*Exercise prompt*:
Every line of the records below from the line with "and then assign" up to and including the line with "the node will" must be reproduced exactly, and no line outside that range.

*Exercise data*:

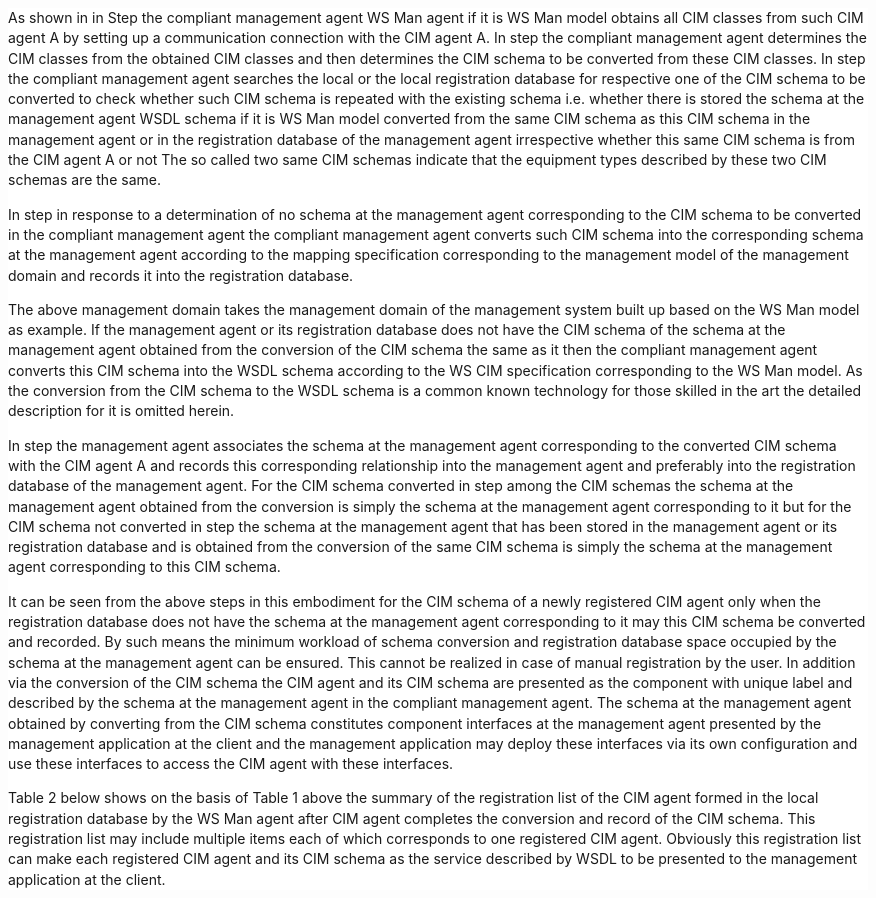 As shown in in Step the compliant management agent WS Man agent if it is WS Man model obtains all CIM classes from such CIM agent A by setting up a communication connection with the CIM agent A. In step the compliant management agent determines the CIM classes from the obtained CIM classes and then determines the CIM schema to be converted from these CIM classes. In step the compliant management agent searches the local or the local registration database for respective one of the CIM schema to be converted to check whether such CIM schema is repeated with the existing schema i.e. whether there is stored the schema at the management agent WSDL schema if it is WS Man model converted from the same CIM schema as this CIM schema in the management agent or in the registration database of the management agent irrespective whether this same CIM schema is from the CIM agent A or not The so called two same CIM schemas indicate that the equipment types described by these two CIM schemas are the same.

In step in response to a determination of no schema at the management agent corresponding to the CIM schema to be converted in the compliant management agent the compliant management agent converts such CIM schema into the corresponding schema at the management agent according to the mapping specification corresponding to the management model of the management domain and records it into the registration database.

The above management domain takes the management domain of the management system built up based on the WS Man model as example. If the management agent or its registration database does not have the CIM schema of the schema at the management agent obtained from the conversion of the CIM schema the same as it then the compliant management agent converts this CIM schema into the WSDL schema according to the WS CIM specification corresponding to the WS Man model. As the conversion from the CIM schema to the WSDL schema is a common known technology for those skilled in the art the detailed description for it is omitted herein.

In step the management agent associates the schema at the management agent corresponding to the converted CIM schema with the CIM agent A and records this corresponding relationship into the management agent and preferably into the registration database of the management agent. For the CIM schema converted in step among the CIM schemas the schema at the management agent obtained from the conversion is simply the schema at the management agent corresponding to it but for the CIM schema not converted in step the schema at the management agent that has been stored in the management agent or its registration database and is obtained from the conversion of the same CIM schema is simply the schema at the management agent corresponding to this CIM schema.

It can be seen from the above steps in this embodiment for the CIM schema of a newly registered CIM agent only when the registration database does not have the schema at the management agent corresponding to it may this CIM schema be converted and recorded. By such means the minimum workload of schema conversion and registration database space occupied by the schema at the management agent can be ensured. This cannot be realized in case of manual registration by the user. In addition via the conversion of the CIM schema the CIM agent and its CIM schema are presented as the component with unique label and described by the schema at the management agent in the compliant management agent. The schema at the management agent obtained by converting from the CIM schema constitutes component interfaces at the management agent presented by the management application at the client and the management application may deploy these interfaces via its own configuration and use these interfaces to access the CIM agent with these interfaces.

Table 2 below shows on the basis of Table 1 above the summary of the registration list of the CIM agent formed in the local registration database by the WS Man agent after CIM agent completes the conversion and record of the CIM schema. This registration list may include multiple items each of which corresponds to one registered CIM agent. Obviously this registration list can make each registered CIM agent and its CIM schema as the service described by WSDL to be presented to the management application at the client.
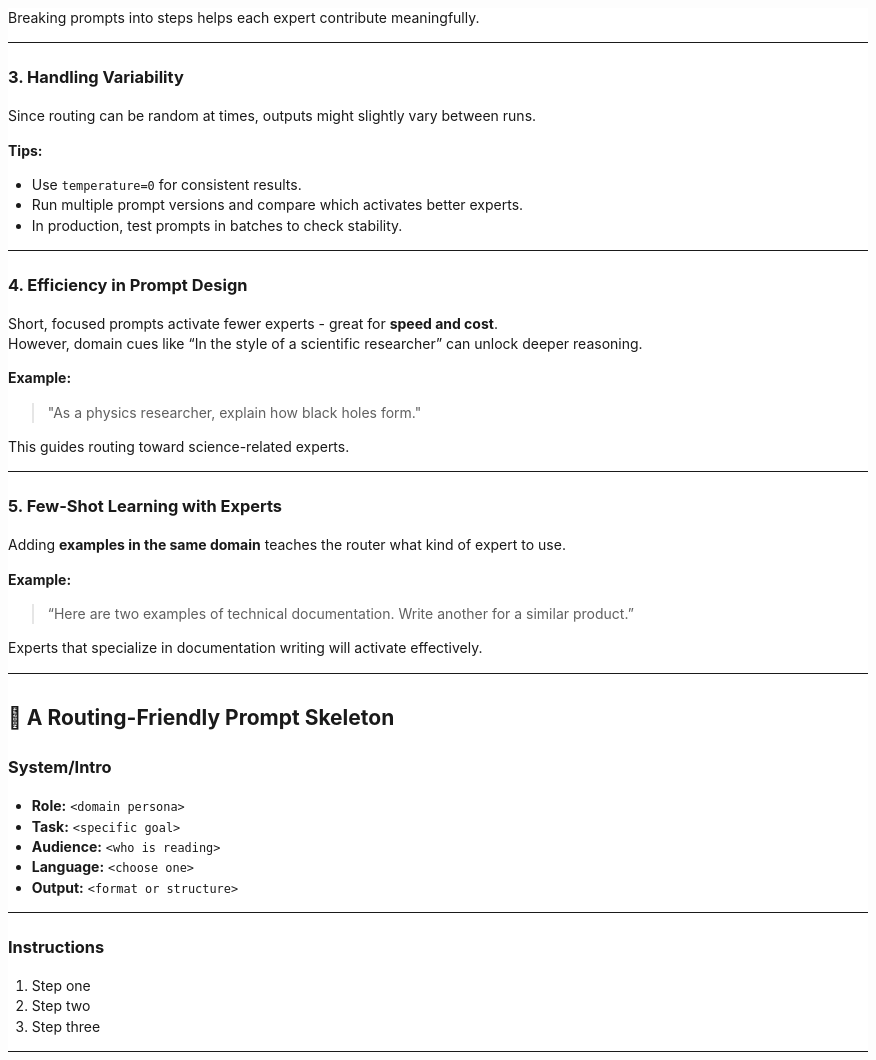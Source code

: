 Breaking prompts into steps helps each expert contribute meaningfully.

---

### **3. Handling Variability**

Since routing can be random at times, outputs might slightly vary between runs.

**Tips:**
- Use `temperature=0` for consistent results.  
- Run multiple prompt versions and compare which activates better experts.  
- In production, test prompts in batches to check stability.

---

### **4. Efficiency in Prompt Design**

Short, focused prompts activate fewer experts - great for **speed and cost**.  
However, domain cues like “In the style of a scientific researcher” can unlock deeper reasoning.

**Example:**
> "As a physics researcher, explain how black holes form."

This guides routing toward science-related experts.

---

### **5. Few-Shot Learning with Experts**

Adding **examples in the same domain** teaches the router what kind of expert to use.

**Example:**
> “Here are two examples of technical documentation. Write another for a similar product.”

Experts that specialize in documentation writing will activate effectively.

---

## 🧩 A Routing-Friendly Prompt Skeleton

### **System/Intro**
- **Role:** `<domain persona>`  
- **Task:** `<specific goal>`  
- **Audience:** `<who is reading>`  
- **Language:** `<choose one>`  
- **Output:** `<format or structure>`  

---

### **Instructions**
1. Step one  
2. Step two  
3. Step three  

---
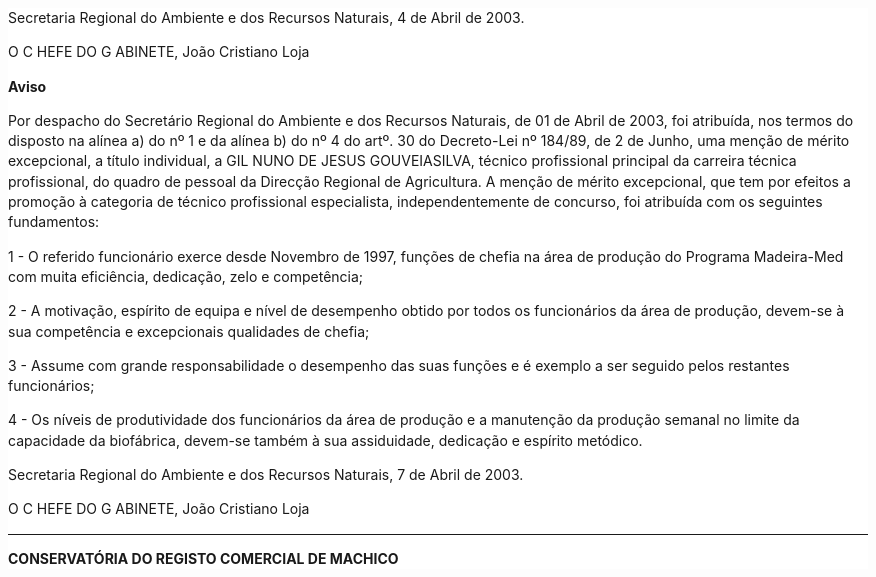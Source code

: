 
Secretaria Regional do Ambiente e dos Recursos
Naturais, 4 de Abril de 2003.


O C HEFE DO G ABINETE, João Cristiano Loja


**Aviso**


Por despacho do Secretário Regional do Ambiente e dos
Recursos Naturais, de 01 de Abril de 2003, foi atribuída, nos
termos do disposto na alínea a) do nº 1 e da alínea b) do nº 4
do artº. 30 do Decreto-Lei nº 184/89, de 2 de Junho, uma
menção de mérito excepcional, a título individual, a GIL
NUNO DE JESUS GOUVEIASILVA, técnico profissional principal
da carreira técnica profissional, do quadro de pessoal da
Direcção Regional de Agricultura.
A menção de mérito excepcional, que tem por efeitos a
promoção à categoria de técnico profissional especialista,
independentemente de concurso, foi atribuída com os
seguintes fundamentos:


1 - O referido funcionário exerce desde Novembro de
1997, funções de chefia na área de produção do
Programa Madeira-Med com muita eficiência,
dedicação, zelo e competência;


2 - A motivação, espírito de equipa e nível de
desempenho obtido por todos os funcionários da área
de produção, devem-se à sua competência e
excepcionais qualidades de chefia;


3 - Assume com grande responsabilidade o desempenho
das suas funções e é exemplo a ser seguido pelos
restantes funcionários;


4 - Os níveis de produtividade dos funcionários da área de
produção e a manutenção da produção semanal no
limite da capacidade da biofábrica, devem-se também à
sua assiduidade, dedicação e espírito metódico.


Secretaria Regional do Ambiente e dos Recursos
Naturais, 7 de Abril de 2003.


O C HEFE DO G ABINETE, João Cristiano Loja




---

**CONSERVATÓRIA DO REGISTO COMERCIAL DE
MACHICO**
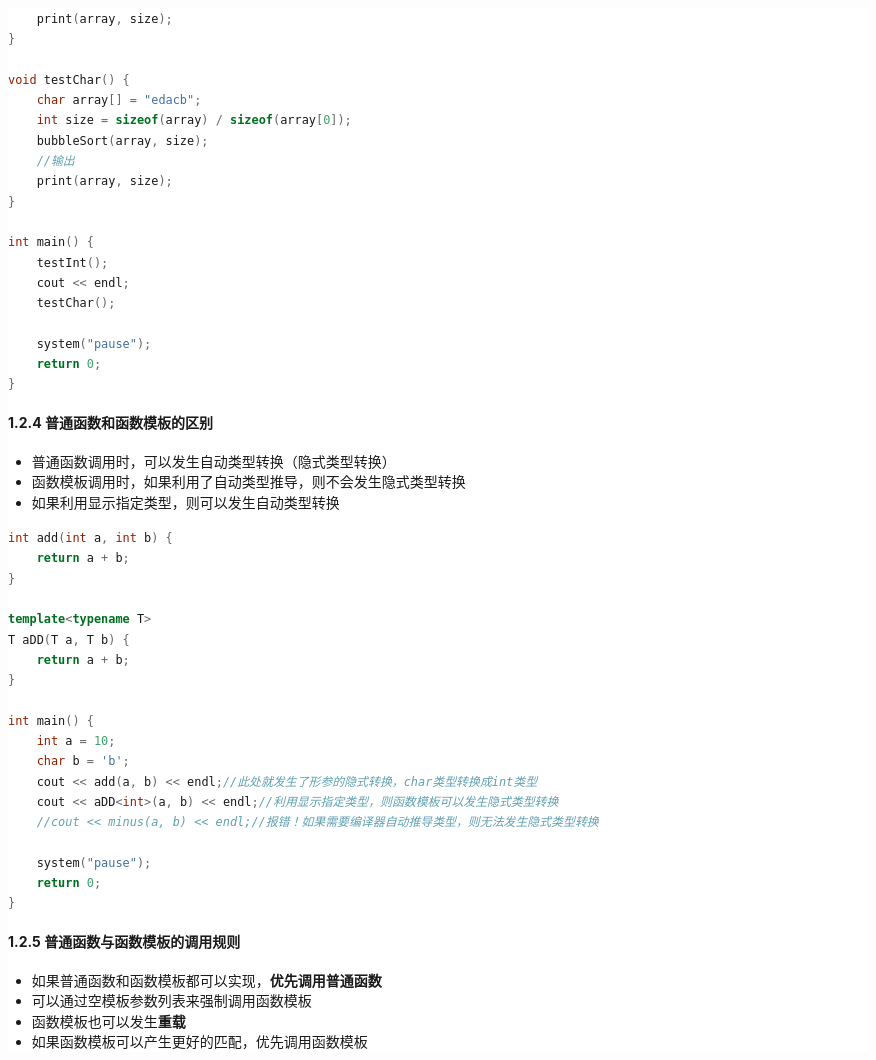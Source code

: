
 ```C++
	print(array, size);
}

void testChar() {
	char array[] = "edacb";
	int size = sizeof(array) / sizeof(array[0]);
	bubbleSort(array, size);
	//输出
	print(array, size);
}

int main() {
	testInt();
	cout << endl;
	testChar();

	system("pause");
	return 0;
}
```

#### 1.2.4 普通函数和函数模板的区别

+ 普通函数调用时，可以发生自动类型转换（隐式类型转换）
+ 函数模板调用时，如果利用了自动类型推导，则不会发生隐式类型转换
+ 如果利用显示指定类型，则可以发生自动类型转换

```C++
int add(int a, int b) {
	return a + b;
}

template<typename T>
T aDD(T a, T b) {
	return a + b;
}

int main() {
	int a = 10;
	char b = 'b';
	cout << add(a, b) << endl;//此处就发生了形参的隐式转换，char类型转换成int类型
	cout << aDD<int>(a, b) << endl;//利用显示指定类型，则函数模板可以发生隐式类型转换
	//cout << minus(a, b) << endl;//报错！如果需要编译器自动推导类型，则无法发生隐式类型转换

	system("pause");
	return 0;
}
```

#### 1.2.5 普通函数与函数模板的调用规则

+ 如果普通函数和函数模板都可以实现，**优先调用普通函数**
+ 可以通过空模板参数列表来强制调用函数模板
+ 函数模板也可以发生**重载**
+ 如果函数模板可以产生更好的匹配，优先调用函数模板
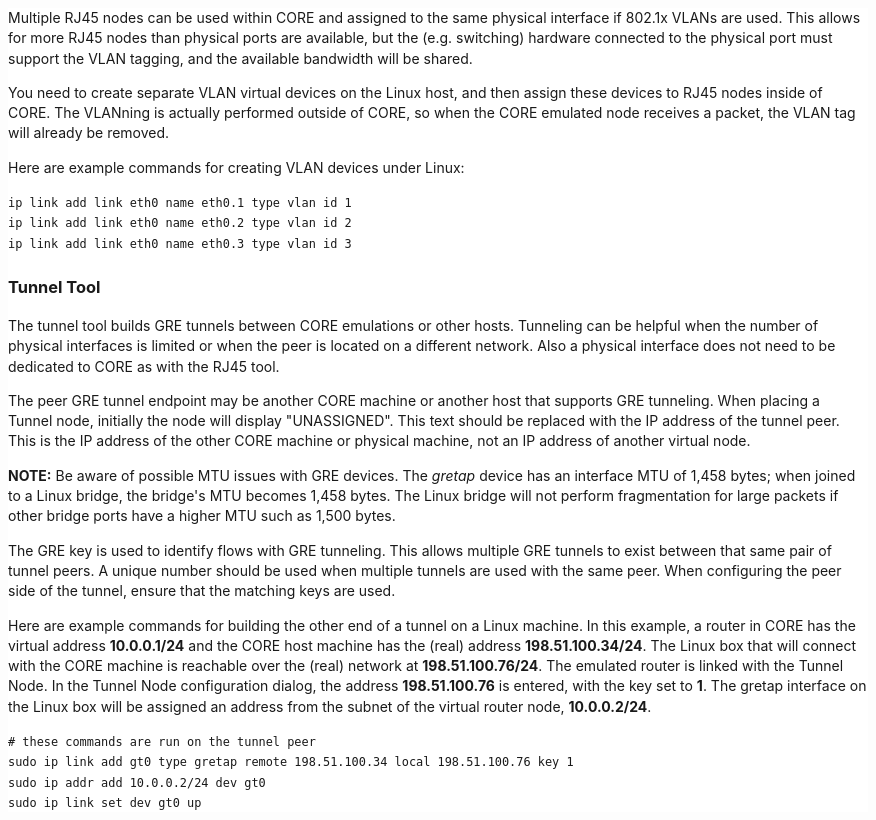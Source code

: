 Multiple RJ45 nodes can be used within CORE and assigned to the same physical
interface if 802.1x VLANs are used. This allows for more RJ45 nodes than
physical ports are available, but the (e.g. switching) hardware connected to
the physical port must support the VLAN tagging, and the available bandwidth
will be shared.

You need to create separate VLAN virtual devices on the Linux host,
and then assign these devices to RJ45 nodes inside of CORE. The VLANning is
actually performed outside of CORE, so when the CORE emulated node receives a
packet, the VLAN tag will already be removed.

Here are example commands for creating VLAN devices under Linux:

```shell
ip link add link eth0 name eth0.1 type vlan id 1
ip link add link eth0 name eth0.2 type vlan id 2
ip link add link eth0 name eth0.3 type vlan id 3
```

### Tunnel Tool

The tunnel tool builds GRE tunnels between CORE emulations or other hosts.
Tunneling can be helpful when the number of physical interfaces is limited or
when the peer is located on a different network. Also a physical interface does
not need to be dedicated to CORE as with the RJ45 tool.

The peer GRE tunnel endpoint may be another CORE machine or another
host that supports GRE tunneling. When placing a Tunnel node, initially
the node will display "UNASSIGNED". This text should be replaced with the IP
address of the tunnel peer. This is the IP address of the other CORE machine or
physical machine, not an IP address of another virtual node.

**NOTE:**
   Be aware of possible MTU issues with GRE devices. The *gretap* device
   has an interface MTU of 1,458 bytes; when joined to a Linux bridge, the
   bridge's MTU
   becomes 1,458 bytes. The Linux bridge will not perform fragmentation for
   large packets if other bridge ports have a higher MTU such as 1,500 bytes.

The GRE key is used to identify flows with GRE tunneling. This allows multiple
GRE tunnels to exist between that same pair of tunnel peers. A unique number
should be used when multiple tunnels are used with the same peer. When
configuring the peer side of the tunnel, ensure that the matching keys are
used.

Here are example commands for building the other end of a tunnel on a Linux
machine. In this example, a router in CORE has the virtual address
**10.0.0.1/24** and the CORE host machine has the (real) address
**198.51.100.34/24**.  The Linux box
that will connect with the CORE machine is reachable over the (real) network
at **198.51.100.76/24**.
The emulated router is linked with the Tunnel Node. In the
Tunnel Node configuration dialog, the address **198.51.100.76** is entered, with
the key set to **1**. The gretap interface on the Linux box will be assigned
an address from the subnet of the virtual router node,
**10.0.0.2/24**.
```shell
# these commands are run on the tunnel peer
sudo ip link add gt0 type gretap remote 198.51.100.34 local 198.51.100.76 key 1
sudo ip addr add 10.0.0.2/24 dev gt0
sudo ip link set dev gt0 up
```
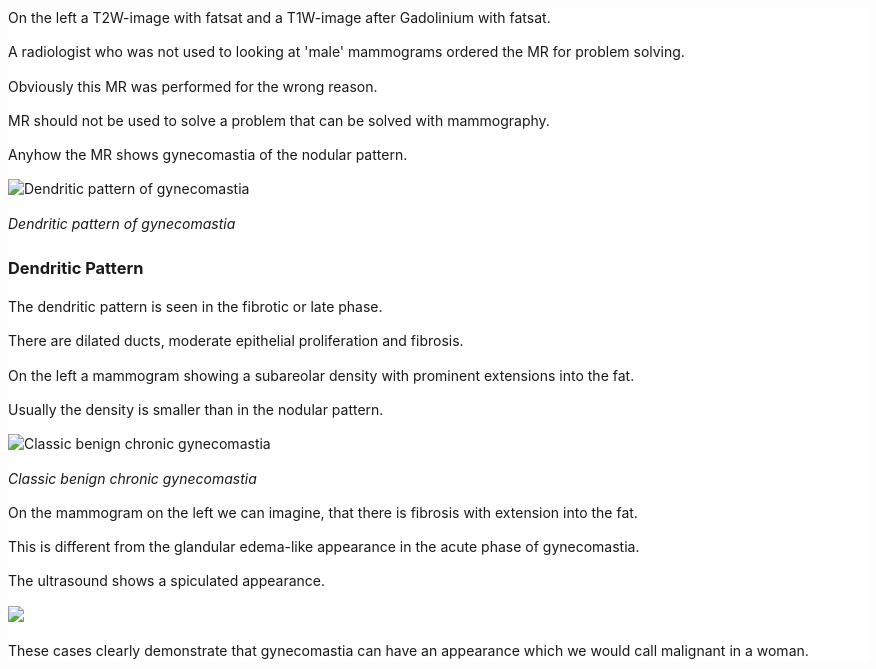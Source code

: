 

On the left a T2W-image with fatsat and a T1W-image after Gadolinium with fatsat.  

A radiologist who was not used to looking at 'male' mammograms ordered the MR for problem solving.  

Obviously this MR was performed for the wrong reason.   

MR should not be used to solve a problem that can be solved with mammography.  

Anyhow the MR shows gynecomastia of the nodular pattern.










![Dendritic pattern of gynecomastia](/img/containers/main/pathology-of-the-male-breast/a50979793b5eb3_11.jpg/db475d932f830ad892dc9a7ed3d6c18e.jpg)

*Dendritic pattern of gynecomastia*



### Dendritic Pattern


The dendritic pattern is seen in the fibrotic or late phase.  

There are dilated ducts, moderate epithelial proliferation and fibrosis.   



On the left a mammogram showing a subareolar density with prominent extensions into the fat.   

Usually the density is smaller than in the nodular pattern.








![Classic benign chronic gynecomastia](/img/containers/main/pathology-of-the-male-breast/a50979793b9ff3_12.jpg/58ffe58f2ee73672cc7350ba3a96bb96.jpg)

*Classic benign chronic gynecomastia*



On the mammogram on the left we can imagine, that there is fibrosis with extension into the fat.  

This is different from the glandular edema-like appearance in the acute phase of gynecomastia.  

The ultrasound shows a spiculated appearance.








![](/assets/pathology-of-the-male-breast/a50979793badce_Key3.png)




These cases clearly demonstrate that gynecomastia can have an appearance which we would call malignant in a woman.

*Answer area*:
and then assign these devices to RJ45 nodes inside of CORE. The VLANning is
actually performed outside of CORE, so when the CORE emulated node receives a
packet, the VLAN tag will already be removed.

Here are example commands for creating VLAN devices under Linux:

```shell
ip link add link eth0 name eth0.1 type vlan id 1
ip link add link eth0 name eth0.2 type vlan id 2
ip link add link eth0 name eth0.3 type vlan id 3
```

### Tunnel Tool

The tunnel tool builds GRE tunnels between CORE emulations or other hosts.
Tunneling can be helpful when the number of physical interfaces is limited or
when the peer is located on a different network. Also a physical interface does
not need to be dedicated to CORE as with the RJ45 tool.

The peer GRE tunnel endpoint may be another CORE machine or another
host that supports GRE tunneling. When placing a Tunnel node, initially
the node will display "UNASSIGNED". This text should be replaced with the IP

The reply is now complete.